Secret-backed environment variables

For credentials, configure secret_environment_from with a list of ZenML secret names or IDs. Every key in each referenced secret is exposed as an environment variable during step execution, and Kitaru never copies the values into Docker build metadata:

@flow(
    image=kitaru.ImageSettings(
        requirements=["openai"],
        environment={"LOG_LEVEL": "INFO"},
        secret_environment_from=["openai-creds"],
    ),
)
def my_agent(topic: str) -> str:
    import os

    # If the `openai-creds` secret has a key named OPENAI_API_KEY, user code
    # and provider SDKs can read it from the runtime environment directly.
    return os.environ["OPENAI_API_KEY"]

Under the hood, Kitaru forwards the list to ZenML via Pipeline.with_options(secrets=[...]). The backend resolves the secret values at runtime, so plaintext credentials never enter your image, config files, or frozen execution spec.

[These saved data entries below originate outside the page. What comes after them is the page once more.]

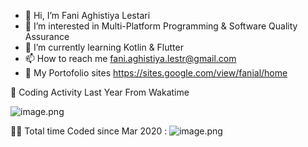 - 👋 Hi, I’m Fani Aghistiya Lestari
- 👀 I’m interested in Multi-Platform Programming & Software Quality Assurance
- 🌱 I’m currently learning Kotlin & Flutter
- 📫 How to reach me fani.aghistiya.lestr@gmail.com
- 🎯 My Portofolio sites https://sites.google.com/view/fanial/home

🤠 Coding Activity Last Year From Wakatime

![image.png](https://wakatime.com/share/@fanial_32/01c4e517-bb7d-4aba-b09c-d15b28ace200.svg)

👩‍💻 Total time Coded since Mar 2020 : ![image.png](https://wakatime.com/badge/user/77917ec2-3884-452e-9781-a2d3e3377a0b.svg)

<!---
fanial/fanial is a ✨ special ✨ repository because its `README.md` (this file) appears on your GitHub profile.
You can click the Preview link to take a look at your changes.
--->
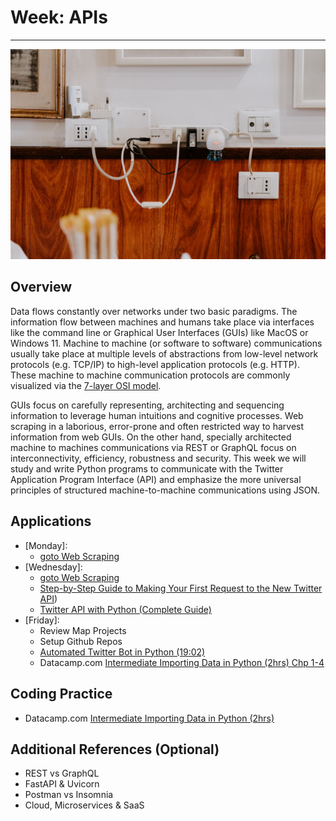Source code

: # Week: APIs
<hr>

![Map Image](images/img_iphs290_api_alvensia-angela-_N0srPVrfVk-unsplash.jpg)

## Overview


Data flows constantly over networks under two basic paradigms. The information flow between machines and humans take place via interfaces like the command line or Graphical User Interfaces (GUIs) like MacOS or Windows 11. Machine to machine (or software to software) communications usually take place at multiple levels of abstractions from low-level network protocols (e.g. TCP/IP) to high-level application protocols (e.g. HTTP). These machine to machine communication protocols are commonly visualized via the [7-layer OSI model](https://en.wikipedia.org/wiki/OSI_protocols#cite_note-2).

GUIs focus on carefully representing, architecting and sequencing information to leverage human intuitions and cognitive processes. Web scraping in a laborious, error-prone and often restricted way to harvest information from web GUIs. On the other hand, specially architected machine to machines communications via REST or GraphQL focus on interconnectivity, efficiency, robustness and security. This week we will study and write Python programs to communicate with the Twitter Application Program Interface (API) and emphasize the more universal principles of structured machine-to-machine communications using JSON.

## Applications

- [Monday]: 
    * [goto Web Scraping](./scraping.md)
- [Wednesday]: 
    * [goto Web Scraping](./scraping.md)
    * [Step-by-Step Guide to Making Your First Request to the New Twitter API](https://developer.twitter.com/en/docs/tutorials/step-by-step-guide-to-making-your-first-request-to-the-twitter-api-v2))
    * [Twitter API with Python (Complete Guide)](https://www.jcchouinard.com/twitter-api/)
- [Friday]: 
    * Review Map Projects
    * Setup Github Repos
    * [Automated Twitter Bot in Python (19:02)](https://www.youtube.com/watch?v=UGv_bJkF1kg)
    * Datacamp.com [Intermediate Importing Data in Python (2hrs) Chp 1-4](https://app.datacamp.com/learn/courses/intermediate-importing-data-in-python)


## Coding Practice

* Datacamp.com [Intermediate Importing Data in Python (2hrs)](https://app.datacamp.com/learn/courses/intermediate-importing-data-in-python)


## Additional References (Optional)

* REST vs GraphQL
* FastAPI & Uvicorn
* Postman vs Insomnia
* Cloud, Microservices & SaaS
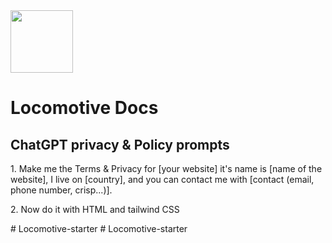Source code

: <img src="https://www.locomotive.it.com/icon.png" style="width: 100px">
<h1>Locomotive Docs</h1>
<h2>
  ChatGPT privacy & Policy prompts
</h2>

  <p>  
  1. Make me the Terms & Privacy for [your website] it's name is [name of the website], I live on [country], and you can contact me with [contact (email, phone    number, crisp...)].
</p>
<p>
  2. Now do it with HTML and tailwind CSS
</p>
# Locomotive-starter
# Locomotive-starter
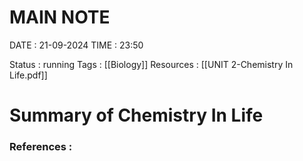 # **MAIN NOTE**

DATE      : 21-09-2024
TIME      : 23:50


Status    : running 
Tags      : [[Biology]]
Resources : [[UNIT 2-Chemistry In Life.pdf]]

# **Summary of Chemistry In Life**



### References :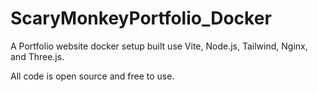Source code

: # ScaryMonkeyPortfolio_Docker
A Portfolio website docker setup built use Vite, Node.js, Tailwind, Nginx, and Three.js.

All code is open source and free to use.
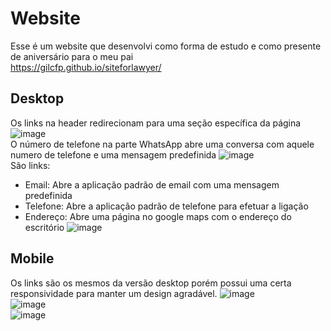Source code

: # Website
Esse é um website que desenvolvi como forma de estudo e como presente de aniversário para o meu pai<br>
https://gilcfp.github.io/siteforlawyer/
## Desktop
Os links na header redirecionam para uma seção específica da página
![image](https://user-images.githubusercontent.com/87478201/219021656-8582cd3f-11ad-4876-b963-5ea2f46ad395.png)<br>
O número de telefone na parte WhatsApp abre uma conversa com aquele numero de telefone e uma mensagem predefinida
![image](https://user-images.githubusercontent.com/87478201/219023247-ad37c50f-9857-4324-bc8c-c224f9a426da.png)<br>
São links:
- Email: Abre a aplicação padrão de email com uma mensagem predefinida
- Telefone: Abre a aplicação padrão de telefone para efetuar a ligação
- Endereço: Abre uma página no google maps com o endereço do escritório
![image](https://user-images.githubusercontent.com/87478201/219023394-be925b78-5b01-438d-9068-18a429af5740.png)


## Mobile
Os links são os mesmos da versão desktop porém possui uma certa responsividade para manter um design agradável.
![image](https://user-images.githubusercontent.com/87478201/219022171-6ffd2613-e0f1-4968-a060-6e6d3ab40acd.png)<br>
![image](https://user-images.githubusercontent.com/87478201/219022921-24d906dc-0380-4aa9-a7ba-ccf17f136fb4.png)<br>
![image](https://user-images.githubusercontent.com/87478201/219023089-f245dc6e-d638-4dc7-b14c-f94a7722b0fe.png)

Secret references (names/IDs) are the only thing persisted.

Current limitations:

  • The common case is that the secret's key names already match the desired environment variable names (e.g., a secret with a OPENAI_API_KEY key is read as os.environ["OPENAI_API_KEY"]). Per-key renaming or selecting a single key from a multi-key secret is not supported yet.
  • kitaru.llm() continues to auto-resolve alias-linked secrets without needing this field; use secret_environment_from when user code or a third-party SDK needs raw environment variables.

secret_environment_from merges in list-replacement style. An override layer with a non-None list replaces the inherited list (an empty [] explicitly clears inherited references).

How source code is packaged

Kitaru detects your project root from the .kitaru/ directory created by kitaru init. Everything under that root is packaged into the container image so your flow code, local modules, and utility files are available at runtime.

Make sure you have run kitaru init in your project directory before running flows on remote stacks.